*Data listing:*
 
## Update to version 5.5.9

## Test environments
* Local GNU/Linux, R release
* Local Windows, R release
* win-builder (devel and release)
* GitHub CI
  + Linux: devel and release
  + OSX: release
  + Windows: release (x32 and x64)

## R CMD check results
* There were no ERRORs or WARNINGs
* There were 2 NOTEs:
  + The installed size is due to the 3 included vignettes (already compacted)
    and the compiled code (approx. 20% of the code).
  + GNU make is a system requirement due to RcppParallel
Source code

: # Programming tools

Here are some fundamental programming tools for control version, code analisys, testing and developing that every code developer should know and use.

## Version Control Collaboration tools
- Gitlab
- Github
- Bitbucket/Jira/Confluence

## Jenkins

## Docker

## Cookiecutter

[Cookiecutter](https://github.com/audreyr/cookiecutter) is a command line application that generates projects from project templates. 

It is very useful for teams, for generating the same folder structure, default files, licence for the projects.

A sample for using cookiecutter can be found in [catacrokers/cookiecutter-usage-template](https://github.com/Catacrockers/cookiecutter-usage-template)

*Instructions to follow:* Retype all the material above precisely, with no line left out.

*Solution for this task:*
## Update to version 5.5.9

## Test environments
* Local GNU/Linux, R release
* Local Windows, R release
* win-builder (devel and release)
* GitHub CI
  + Linux: devel and release
  + OSX: release
  + Windows: release (x32 and x64)

## R CMD check results
* There were no ERRORs or WARNINGs
* There were 2 NOTEs:
  + The installed size is due to the 3 included vignettes (already compacted)
    and the compiled code (approx. 20% of the code).
  + GNU make is a system requirement due to RcppParallel
Source code

: # Programming tools

Here are some fundamental programming tools for control version, code analisys, testing and developing that every code developer should know and use.

## Version Control Collaboration tools
- Gitlab
- Github
- Bitbucket/Jira/Confluence

## Jenkins

## Docker

## Cookiecutter

[Cookiecutter](https://github.com/audreyr/cookiecutter) is a command line application that generates projects from project templates. 

It is very useful for teams, for generating the same folder structure, default files, licence for the projects.

A sample for using cookiecutter can be found in [catacrokers/cookiecutter-usage-template](https://github.com/Catacrockers/cookiecutter-usage-template)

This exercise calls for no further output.